Your job here is to restate every record exactly, pictures excluded.

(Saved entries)
┏━━
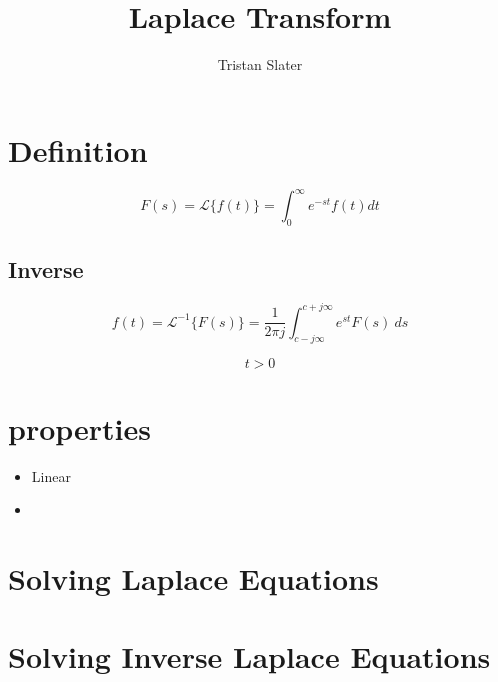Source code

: \documentclass{article}
\title{Laplace Transform}
\author{Tristan Slater}
\begin{document}
    \maketitle

    \tableofcontents
    
    \section{Definition}

    \begin{equation}
        F(s) = \mathscr{L}\{f(t)\} = \int_0^\infty{e^{-st} f(t) dt}
    \end{equation}

    \subsection{Inverse}

    \begin{equation}
        f(t) = \mathscr{L}^{-1}\{F(s)\} = \frac{1}{2\pi j}\int_{c - j\infty}^{c + j\infty}{e^{st}F(s)\ ds}
    \end{equation}
    
    $$t > 0$$

    \section{properties}

    \begin{itemize}
        \item Linear
        \item 
    \end{itemize}

    \section{Solving Laplace Equations}
    
    \section{Solving Inverse Laplace Equations}
    
\end{document}
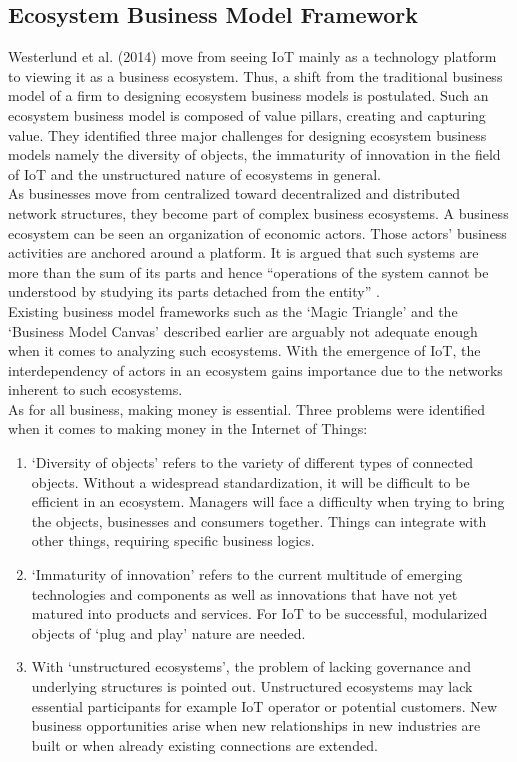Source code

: 	\subsection{Ecosystem Business Model Framework}
	\vspace{-1em}
		Westerlund et al. (2014) \cite{westerlund} move from seeing IoT mainly as a technology platform to viewing it as a business ecosystem. Thus, a shift from the traditional business model of a firm to designing ecosystem business models is postulated. Such an ecosystem business model is composed of value pillars, creating and capturing value. They identified three major challenges for designing ecosystem business models namely the diversity of objects, the immaturity of innovation in the field of IoT and the unstructured nature of ecosystems in general.\\
		As businesses move from centralized toward decentralized and distributed network structures, they become part of complex business ecosystems. A business ecosystem can be seen an organization of economic actors. Those actors' business activities are anchored around a platform. It is argued that such systems are more than the sum of its parts and hence ``operations of the system cannot be understood by studying its parts detached from the entity'' \cite{westerlund}.\\
		Existing business model frameworks such as the `Magic Triangle' and the `Business Model Canvas' described earlier are arguably not adequate enough when it comes to analyzing such ecosystems. With the emergence of IoT, the interdependency of actors in an ecosystem gains importance due to the networks inherent to such ecosystems.\\
		As for all business, making money is essential. Three problems were identified  when it comes to making money in the Internet of Things:\\
		\vspace{-1em}
		\begin{enumerate}
			\item `Diversity of objects' refers to the variety of different types of connected objects. Without a widespread standardization, it will be difficult to be efficient in an ecosystem. Managers will face a difficulty when trying to bring the objects, businesses and consumers together. Things can integrate with other things, requiring specific business logics.

			\item `Immaturity of innovation' refers to the current multitude of emerging technologies and components as well as innovations that have not yet matured into products and services. For IoT to be successful, modularized objects of `plug and play' nature are needed.

			\item With `unstructured ecosystems', the problem of lacking governance and underlying structures is pointed out. Unstructured ecosystems may lack essential participants for example IoT operator or potential customers. New business opportunities arise when new relationships in new industries are built or when already existing connections are extended.
		\end{enumerate}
┗━━
▶ [EXPECTED ANSWER]
Source code

: \documentclass{article}
\title{Laplace Transform}
\author{Tristan Slater}
\begin{document}
    \maketitle

    \tableofcontents
    
    \section{Definition}

    \begin{equation}
        F(s) = \mathscr{L}\{f(t)\} = \int_0^\infty{e^{-st} f(t) dt}
    \end{equation}

    \subsection{Inverse}

    \begin{equation}
        f(t) = \mathscr{L}^{-1}\{F(s)\} = \frac{1}{2\pi j}\int_{c - j\infty}^{c + j\infty}{e^{st}F(s)\ ds}
    \end{equation}
    
    $$t > 0$$

    \section{properties}

    \begin{itemize}
        \item Linear
        \item 
    \end{itemize}

    \section{Solving Laplace Equations}
    
    \section{Solving Inverse Laplace Equations}
    
\end{document}
Source code

: 	\subsection{Ecosystem Business Model Framework}
	\vspace{-1em}
		Westerlund et al. (2014) \cite{westerlund} move from seeing IoT mainly as a technology platform to viewing it as a business ecosystem. Thus, a shift from the traditional business model of a firm to designing ecosystem business models is postulated. Such an ecosystem business model is composed of value pillars, creating and capturing value. They identified three major challenges for designing ecosystem business models namely the diversity of objects, the immaturity of innovation in the field of IoT and the unstructured nature of ecosystems in general.\\
		As businesses move from centralized toward decentralized and distributed network structures, they become part of complex business ecosystems. A business ecosystem can be seen an organization of economic actors. Those actors' business activities are anchored around a platform. It is argued that such systems are more than the sum of its parts and hence ``operations of the system cannot be understood by studying its parts detached from the entity'' \cite{westerlund}.\\
		Existing business model frameworks such as the `Magic Triangle' and the `Business Model Canvas' described earlier are arguably not adequate enough when it comes to analyzing such ecosystems. With the emergence of IoT, the interdependency of actors in an ecosystem gains importance due to the networks inherent to such ecosystems.\\
		As for all business, making money is essential. Three problems were identified  when it comes to making money in the Internet of Things:\\
		\vspace{-1em}
		\begin{enumerate}
			\item `Diversity of objects' refers to the variety of different types of connected objects. Without a widespread standardization, it will be difficult to be efficient in an ecosystem. Managers will face a difficulty when trying to bring the objects, businesses and consumers together. Things can integrate with other things, requiring specific business logics.

			\item `Immaturity of innovation' refers to the current multitude of emerging technologies and components as well as innovations that have not yet matured into products and services. For IoT to be successful, modularized objects of `plug and play' nature are needed.

			\item With `unstructured ecosystems', the problem of lacking governance and underlying structures is pointed out. Unstructured ecosystems may lack essential participants for example IoT operator or potential customers. New business opportunities arise when new relationships in new industries are built or when already existing connections are extended.
		\end{enumerate}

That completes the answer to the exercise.